> TASK TO COMPLETE: Once the images are set aside, output the listing exactly as it stands.

> INPUT DATA:
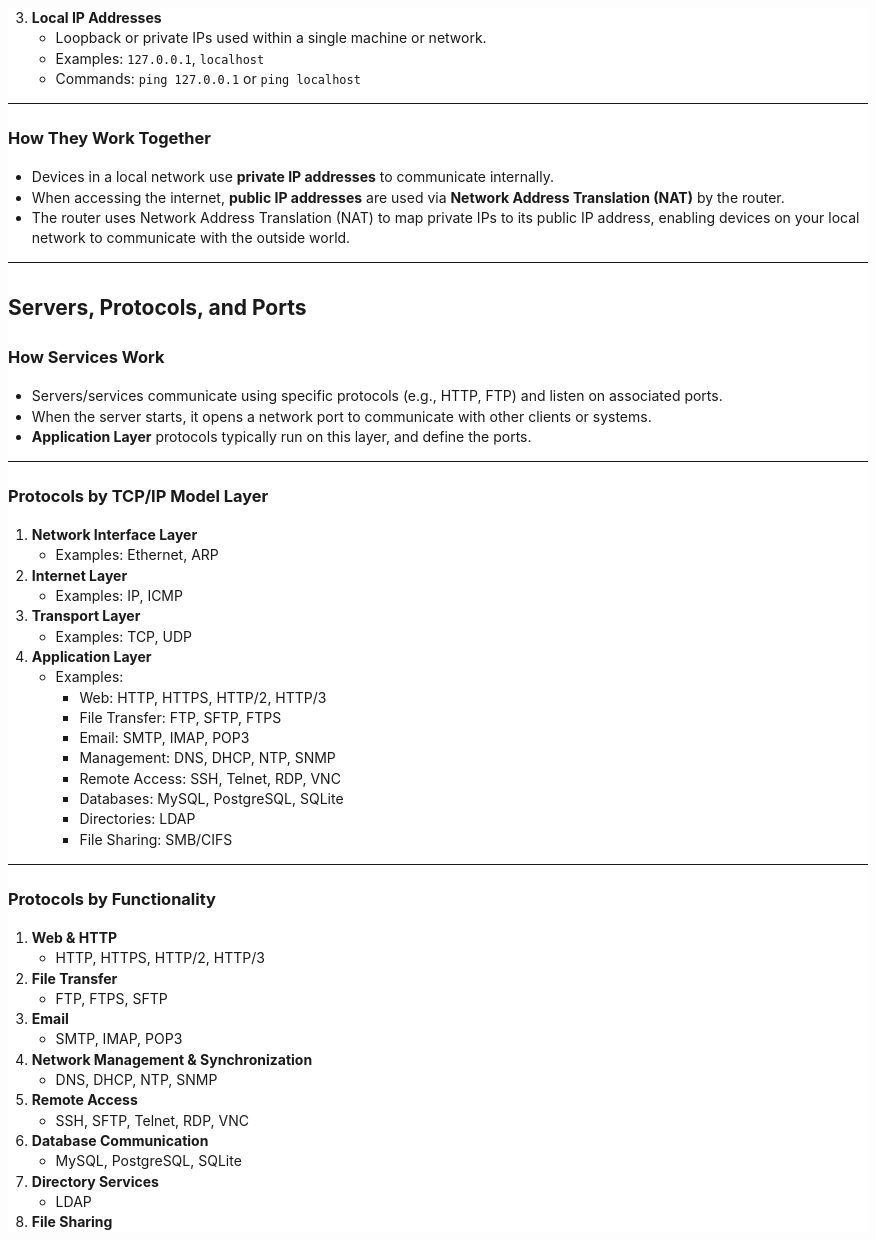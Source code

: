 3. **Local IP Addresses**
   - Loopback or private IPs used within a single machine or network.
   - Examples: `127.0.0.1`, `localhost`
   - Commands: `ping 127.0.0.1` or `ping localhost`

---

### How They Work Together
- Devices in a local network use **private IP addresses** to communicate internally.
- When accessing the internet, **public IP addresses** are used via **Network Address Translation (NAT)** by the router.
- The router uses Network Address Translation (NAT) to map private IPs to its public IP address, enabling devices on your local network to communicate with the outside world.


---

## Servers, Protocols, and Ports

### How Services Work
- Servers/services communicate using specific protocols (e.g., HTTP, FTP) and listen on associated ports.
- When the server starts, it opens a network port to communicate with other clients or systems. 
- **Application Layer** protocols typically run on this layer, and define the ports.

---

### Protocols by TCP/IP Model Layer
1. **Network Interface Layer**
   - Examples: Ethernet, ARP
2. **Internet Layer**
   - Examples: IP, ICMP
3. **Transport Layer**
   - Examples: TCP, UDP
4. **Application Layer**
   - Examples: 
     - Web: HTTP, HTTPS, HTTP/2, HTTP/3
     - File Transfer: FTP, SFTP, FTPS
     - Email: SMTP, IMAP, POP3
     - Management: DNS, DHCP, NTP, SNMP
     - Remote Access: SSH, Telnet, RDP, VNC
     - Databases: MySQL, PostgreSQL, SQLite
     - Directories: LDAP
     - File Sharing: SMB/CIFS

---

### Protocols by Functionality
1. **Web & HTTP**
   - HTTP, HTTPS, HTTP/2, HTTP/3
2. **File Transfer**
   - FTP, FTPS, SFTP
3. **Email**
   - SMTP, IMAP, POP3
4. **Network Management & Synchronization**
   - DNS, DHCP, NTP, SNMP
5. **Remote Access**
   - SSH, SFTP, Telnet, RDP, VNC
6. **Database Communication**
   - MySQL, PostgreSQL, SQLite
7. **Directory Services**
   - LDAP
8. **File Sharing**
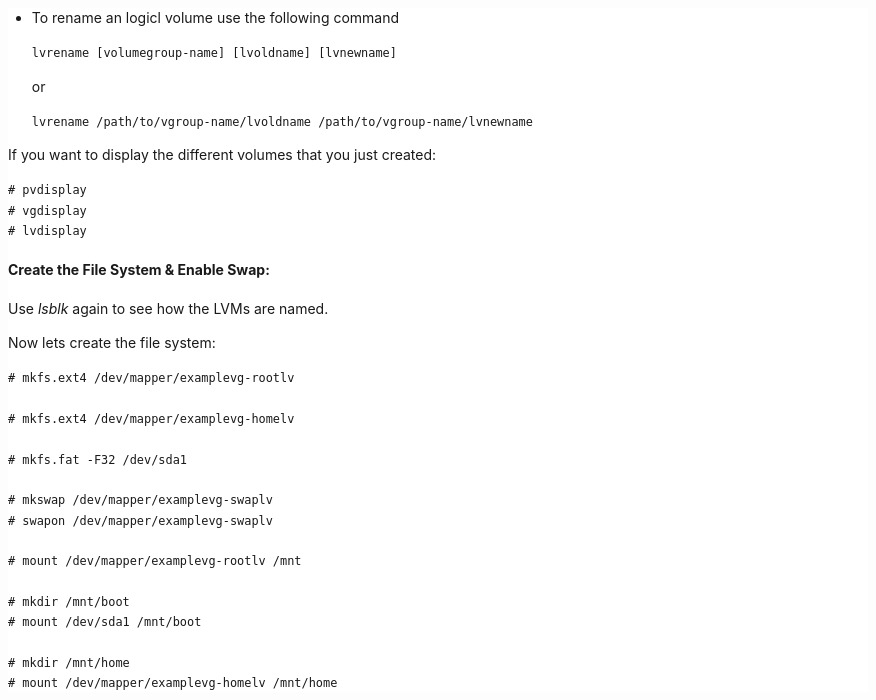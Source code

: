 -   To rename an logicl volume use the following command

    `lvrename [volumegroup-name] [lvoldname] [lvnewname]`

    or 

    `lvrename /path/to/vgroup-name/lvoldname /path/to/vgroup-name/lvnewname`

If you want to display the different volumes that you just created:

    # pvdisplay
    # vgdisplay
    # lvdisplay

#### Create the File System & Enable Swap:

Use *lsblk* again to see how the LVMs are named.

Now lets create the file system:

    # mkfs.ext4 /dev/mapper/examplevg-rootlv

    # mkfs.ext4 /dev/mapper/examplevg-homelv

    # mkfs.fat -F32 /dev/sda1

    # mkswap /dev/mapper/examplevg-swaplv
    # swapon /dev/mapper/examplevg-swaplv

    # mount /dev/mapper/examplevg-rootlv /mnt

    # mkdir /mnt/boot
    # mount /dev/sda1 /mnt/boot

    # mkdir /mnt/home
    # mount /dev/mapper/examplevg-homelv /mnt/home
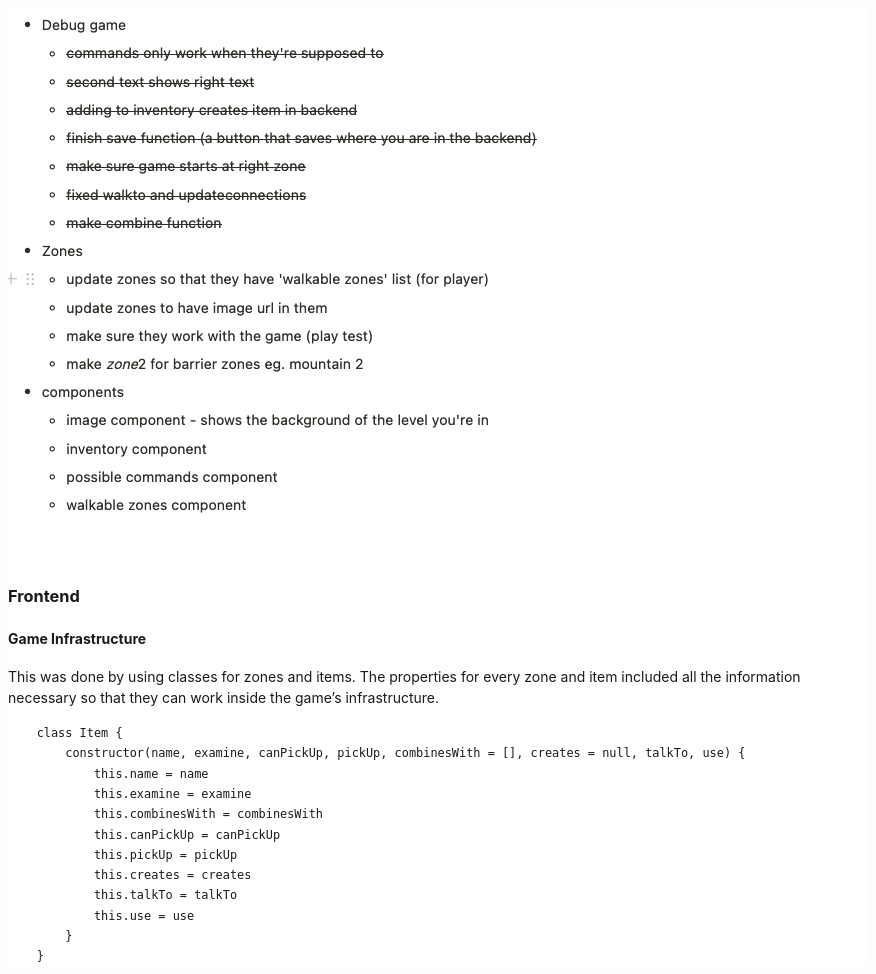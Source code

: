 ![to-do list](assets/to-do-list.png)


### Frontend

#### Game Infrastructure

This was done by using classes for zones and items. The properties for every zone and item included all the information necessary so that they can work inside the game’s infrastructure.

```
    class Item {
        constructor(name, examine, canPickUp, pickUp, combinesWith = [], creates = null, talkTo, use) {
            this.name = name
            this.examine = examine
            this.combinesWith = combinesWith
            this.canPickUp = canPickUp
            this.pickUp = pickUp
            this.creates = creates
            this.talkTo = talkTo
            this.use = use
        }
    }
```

> ANSWER TO THE EXERCISE:
Source code

: 3. **Local IP Addresses**
   - Loopback or private IPs used within a single machine or network.
   - Examples: `127.0.0.1`, `localhost`
   - Commands: `ping 127.0.0.1` or `ping localhost`

---

### How They Work Together
- Devices in a local network use **private IP addresses** to communicate internally.
- When accessing the internet, **public IP addresses** are used via **Network Address Translation (NAT)** by the router.
- The router uses Network Address Translation (NAT) to map private IPs to its public IP address, enabling devices on your local network to communicate with the outside world.


---

## Servers, Protocols, and Ports

### How Services Work
- Servers/services communicate using specific protocols (e.g., HTTP, FTP) and listen on associated ports.
- When the server starts, it opens a network port to communicate with other clients or systems. 
- **Application Layer** protocols typically run on this layer, and define the ports.

---

### Protocols by TCP/IP Model Layer
1. **Network Interface Layer**
   - Examples: Ethernet, ARP
2. **Internet Layer**
   - Examples: IP, ICMP
3. **Transport Layer**
   - Examples: TCP, UDP
4. **Application Layer**
   - Examples: 
     - Web: HTTP, HTTPS, HTTP/2, HTTP/3
     - File Transfer: FTP, SFTP, FTPS
     - Email: SMTP, IMAP, POP3
     - Management: DNS, DHCP, NTP, SNMP
     - Remote Access: SSH, Telnet, RDP, VNC
     - Databases: MySQL, PostgreSQL, SQLite
     - Directories: LDAP
     - File Sharing: SMB/CIFS

---

### Protocols by Functionality
1. **Web & HTTP**
   - HTTP, HTTPS, HTTP/2, HTTP/3
2. **File Transfer**
   - FTP, FTPS, SFTP
3. **Email**
   - SMTP, IMAP, POP3
4. **Network Management & Synchronization**
   - DNS, DHCP, NTP, SNMP
5. **Remote Access**
   - SSH, SFTP, Telnet, RDP, VNC
6. **Database Communication**
   - MySQL, PostgreSQL, SQLite
7. **Directory Services**
   - LDAP
8. **File Sharing**
Source code

: -   To rename an logicl volume use the following command

    `lvrename [volumegroup-name] [lvoldname] [lvnewname]`

    or 

    `lvrename /path/to/vgroup-name/lvoldname /path/to/vgroup-name/lvnewname`

If you want to display the different volumes that you just created:

    # pvdisplay
    # vgdisplay
    # lvdisplay

#### Create the File System & Enable Swap:

Use *lsblk* again to see how the LVMs are named.

Now lets create the file system:

    # mkfs.ext4 /dev/mapper/examplevg-rootlv

    # mkfs.ext4 /dev/mapper/examplevg-homelv

    # mkfs.fat -F32 /dev/sda1

    # mkswap /dev/mapper/examplevg-swaplv
    # swapon /dev/mapper/examplevg-swaplv

    # mount /dev/mapper/examplevg-rootlv /mnt

    # mkdir /mnt/boot
    # mount /dev/sda1 /mnt/boot

    # mkdir /mnt/home
    # mount /dev/mapper/examplevg-homelv /mnt/home
Source code

: ![to-do list](assets/to-do-list.png)


### Frontend

#### Game Infrastructure

This was done by using classes for zones and items. The properties for every zone and item included all the information necessary so that they can work inside the game’s infrastructure.

```
    class Item {
        constructor(name, examine, canPickUp, pickUp, combinesWith = [], creates = null, talkTo, use) {
            this.name = name
            this.examine = examine
            this.combinesWith = combinesWith
            this.canPickUp = canPickUp
            this.pickUp = pickUp
            this.creates = creates
            this.talkTo = talkTo
            this.use = use
        }
    }
```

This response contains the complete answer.